- [Task description]:
Could you transcribe the entries below exactly, without any of the pictures?

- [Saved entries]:
▽
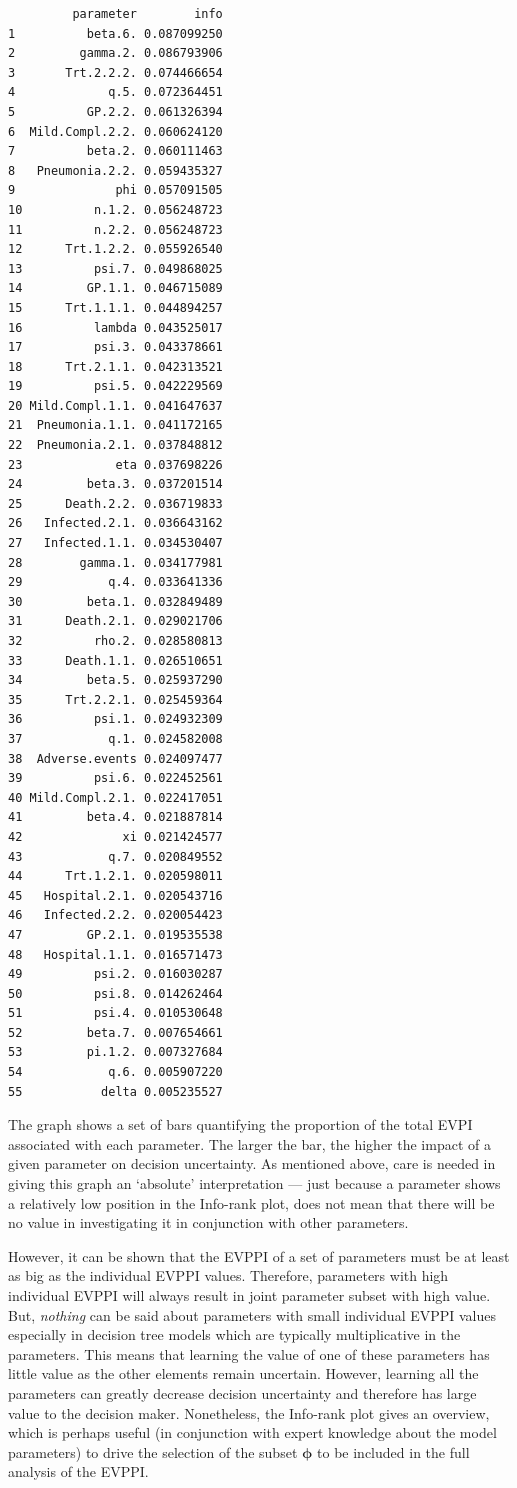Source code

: \documentclass[]{article}
\begin{document}
\begin{verbatim}
         parameter        info
1          beta.6. 0.087099250
2         gamma.2. 0.086793906
3       Trt.2.2.2. 0.074466654
4             q.5. 0.072364451
5          GP.2.2. 0.061326394
6  Mild.Compl.2.2. 0.060624120
7          beta.2. 0.060111463
8   Pneumonia.2.2. 0.059435327
9              phi 0.057091505
10          n.1.2. 0.056248723
11          n.2.2. 0.056248723
12      Trt.1.2.2. 0.055926540
13          psi.7. 0.049868025
14         GP.1.1. 0.046715089
15      Trt.1.1.1. 0.044894257
16          lambda 0.043525017
17          psi.3. 0.043378661
18      Trt.2.1.1. 0.042313521
19          psi.5. 0.042229569
20 Mild.Compl.1.1. 0.041647637
21  Pneumonia.1.1. 0.041172165
22  Pneumonia.2.1. 0.037848812
23             eta 0.037698226
24         beta.3. 0.037201514
25      Death.2.2. 0.036719833
26   Infected.2.1. 0.036643162
27   Infected.1.1. 0.034530407
28        gamma.1. 0.034177981
29            q.4. 0.033641336
30         beta.1. 0.032849489
31      Death.2.1. 0.029021706
32          rho.2. 0.028580813
33      Death.1.1. 0.026510651
34         beta.5. 0.025937290
35      Trt.2.2.1. 0.025459364
36          psi.1. 0.024932309
37            q.1. 0.024582008
38  Adverse.events 0.024097477
39          psi.6. 0.022452561
40 Mild.Compl.2.1. 0.022417051
41         beta.4. 0.021887814
42              xi 0.021424577
43            q.7. 0.020849552
44      Trt.1.2.1. 0.020598011
45   Hospital.2.1. 0.020543716
46   Infected.2.2. 0.020054423
47         GP.2.1. 0.019535538
48   Hospital.1.1. 0.016571473
49          psi.2. 0.016030287
50          psi.8. 0.014262464
51          psi.4. 0.010530648
52         beta.7. 0.007654661
53         pi.1.2. 0.007327684
54            q.6. 0.005907220
55           delta 0.005235527
\end{verbatim}

The graph shows a set of bars quantifying the proportion of the total
EVPI associated with each parameter. The larger the bar, the higher the
impact of a given parameter on decision uncertainty. As mentioned above,
care is needed in giving this graph an `absolute' interpretation ---
just because a parameter shows a relatively low position in the
Info-rank plot, does not mean that there will be no value in
investigating it in conjunction with other parameters.

However, it can be shown that the EVPPI of a set of parameters must be
at least as big as the individual EVPPI values. Therefore, parameters
with high individual EVPPI will always result in joint parameter subset
with high value. But, \emph{nothing} can be said about parameters with
small individual EVPPI values especially in decision tree models which
are typically multiplicative in the parameters. This means that learning
the value of one of these parameters has little value as the other
elements remain uncertain. However, learning all the parameters can
greatly decrease decision uncertainty and therefore has large value to
the decision maker. Nonetheless, the Info-rank plot gives an overview,
which is perhaps useful (in conjunction with expert knowledge about the
model parameters) to drive the selection of the subset \(\bm\phi\) to be
included in the full analysis of the EVPPI.
\end{document}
△
- [Written response]:
Source code

: \documentclass[]{article}
\begin{document}
\begin{verbatim}
         parameter        info
1          beta.6. 0.087099250
2         gamma.2. 0.086793906
3       Trt.2.2.2. 0.074466654
4             q.5. 0.072364451
5          GP.2.2. 0.061326394
6  Mild.Compl.2.2. 0.060624120
7          beta.2. 0.060111463
8   Pneumonia.2.2. 0.059435327
9              phi 0.057091505
10          n.1.2. 0.056248723
11          n.2.2. 0.056248723
12      Trt.1.2.2. 0.055926540
13          psi.7. 0.049868025
14         GP.1.1. 0.046715089
15      Trt.1.1.1. 0.044894257
16          lambda 0.043525017
17          psi.3. 0.043378661
18      Trt.2.1.1. 0.042313521
19          psi.5. 0.042229569
20 Mild.Compl.1.1. 0.041647637
21  Pneumonia.1.1. 0.041172165
22  Pneumonia.2.1. 0.037848812
23             eta 0.037698226
24         beta.3. 0.037201514
25      Death.2.2. 0.036719833
26   Infected.2.1. 0.036643162
27   Infected.1.1. 0.034530407
28        gamma.1. 0.034177981
29            q.4. 0.033641336
30         beta.1. 0.032849489
31      Death.2.1. 0.029021706
32          rho.2. 0.028580813
33      Death.1.1. 0.026510651
34         beta.5. 0.025937290
35      Trt.2.2.1. 0.025459364
36          psi.1. 0.024932309
37            q.1. 0.024582008
38  Adverse.events 0.024097477
39          psi.6. 0.022452561
40 Mild.Compl.2.1. 0.022417051
41         beta.4. 0.021887814
42              xi 0.021424577
43            q.7. 0.020849552
44      Trt.1.2.1. 0.020598011
45   Hospital.2.1. 0.020543716
46   Infected.2.2. 0.020054423
47         GP.2.1. 0.019535538
48   Hospital.1.1. 0.016571473
49          psi.2. 0.016030287
50          psi.8. 0.014262464
51          psi.4. 0.010530648
52         beta.7. 0.007654661
53         pi.1.2. 0.007327684
54            q.6. 0.005907220
55           delta 0.005235527
\end{verbatim}

The graph shows a set of bars quantifying the proportion of the total
EVPI associated with each parameter. The larger the bar, the higher the
impact of a given parameter on decision uncertainty. As mentioned above,
care is needed in giving this graph an `absolute' interpretation ---
just because a parameter shows a relatively low position in the
Info-rank plot, does not mean that there will be no value in
investigating it in conjunction with other parameters.

However, it can be shown that the EVPPI of a set of parameters must be
at least as big as the individual EVPPI values. Therefore, parameters
with high individual EVPPI will always result in joint parameter subset
with high value. But, \emph{nothing} can be said about parameters with
small individual EVPPI values especially in decision tree models which
are typically multiplicative in the parameters. This means that learning
the value of one of these parameters has little value as the other
elements remain uncertain. However, learning all the parameters can
greatly decrease decision uncertainty and therefore has large value to
the decision maker. Nonetheless, the Info-rank plot gives an overview,
which is perhaps useful (in conjunction with expert knowledge about the
model parameters) to drive the selection of the subset \(\bm\phi\) to be
included in the full analysis of the EVPPI.
\end{document}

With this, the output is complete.